Letters from Guatemala

By Students in the U21 Global Classroom

Join a global team of students from UConn and other Universitas 21 institutions in Guatemala, as they learn about cooperation, global citizenship, and social entrepreneurship in the global virtual classroom and on the ground.

Looking Back on a Month in Guatemala

The team.

The team.

The trip to Guatemala lasted only one month. At the end, I was surprised at how much I experienced and learned in this short amount of time. I learned a lot about Guatemalan culture and history, lived with two different families, upgraded my Spanish speaking ability, learned how to navigate myself around the cities of a foreign land, helped make a difference in a few people’s lives, made very good friends, and learned how to make a difference in the world. I understand that education does not simply consist of going to class and books; practical experience is as vital. In the one month spent in Guatemala, I was able to test the theories and concepts I have learned in class. The results further motivated me to continue working in development work outside of Guatemala.
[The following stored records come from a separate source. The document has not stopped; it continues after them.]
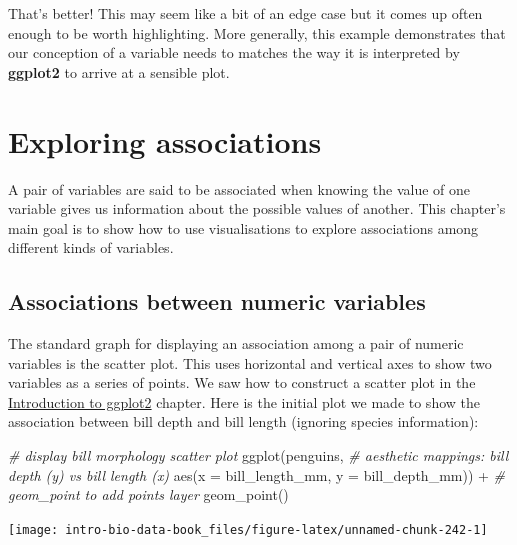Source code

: \documentclass[
]{book}
\newenvironment{Shaded}{\begin{snugshade}}{\end{snugshade}}
\newcommand{\AttributeTok}[1]{\textcolor[rgb]{0.77,0.63,0.00}{#1}}
\newcommand{\CommentTok}[1]{\textcolor[rgb]{0.56,0.35,0.01}{\textit{#1}}}
\newcommand{\FunctionTok}[1]{\textcolor[rgb]{0.00,0.00,0.00}{#1}}
\newcommand{\NormalTok}[1]{#1}
\newcommand{\SpecialCharTok}[1]{\textcolor[rgb]{0.00,0.00,0.00}{#1}}
\begin{document}
That's better! This may seem like a bit of an edge case but it comes up often enough to be worth highlighting. More generally, this example demonstrates that our conception of a variable needs to matches the way it is interpreted by \textbf{ggplot2} to arrive at a sensible plot.

\hypertarget{exploring-associations}{%
\chapter{Exploring associations}\label{exploring-associations}}

A pair of variables are said to be associated when knowing the value of one variable gives us information about the possible values of another. This chapter's main goal is to show how to use visualisations to explore associations among different kinds of variables.

\hypertarget{numeric-association}{%
\section{Associations between numeric variables}\label{numeric-association}}

The standard graph for displaying an association among a pair of numeric variables is the scatter plot. This uses horizontal and vertical axes to show two variables as a series of points. We saw how to construct a scatter plot in the \protect\hyperlink{chapter-ggplot2-intro}{Introduction to ggplot2} chapter. Here is the initial plot we made to show the association between bill depth and bill length (ignoring species information):

\begin{Shaded}
\begin{Highlighting}[]
\CommentTok{\# display bill morphology scatter plot}
\FunctionTok{ggplot}\NormalTok{(penguins,}
       \CommentTok{\# aesthetic mappings: bill depth (y) vs bill length (x)}
       \FunctionTok{aes}\NormalTok{(}\AttributeTok{x =}\NormalTok{ bill\_length\_mm, }\AttributeTok{y =}\NormalTok{ bill\_depth\_mm)) }\SpecialCharTok{+} 
  \CommentTok{\# geom\_point to add points layer}
  \FunctionTok{geom\_point}\NormalTok{()}
\end{Highlighting}
\end{Shaded}

\begin{center}\texttt{[image: intro-bio-data-book\_files/figure-latex/unnamed-chunk-242-1]} \end{center}
\end{document}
As a student majoring in economics, I have learned a lot about entrepreneurship and about different development concepts. However, social entrepreneurship was foreign to me. In our social entrepreneurship class, we learned and discussed the difference between entrepreneurship and social entrepreneurship. While the former has its primary goal as making profit, the latter’s top priority is to bring about social change. It does not neglect profit because it must be sustainable, but this goal is secondary. To bring about social change, our organization uses the micro-consignment model. I understand this model to be very similar to the micro-credit programs, but instead of giving out loans, our organization gives out products to local entrepreneurs, who then sell these products to community members that need them. The entrepreneurs keep a fixed profit from each product sold and give the difference back to our organization, which gets the products from different manufacturing partners. The micro-consignment entrepreneurs do not have to worry about making a bad investment, because they will still have possession of the products if they cannot sell them.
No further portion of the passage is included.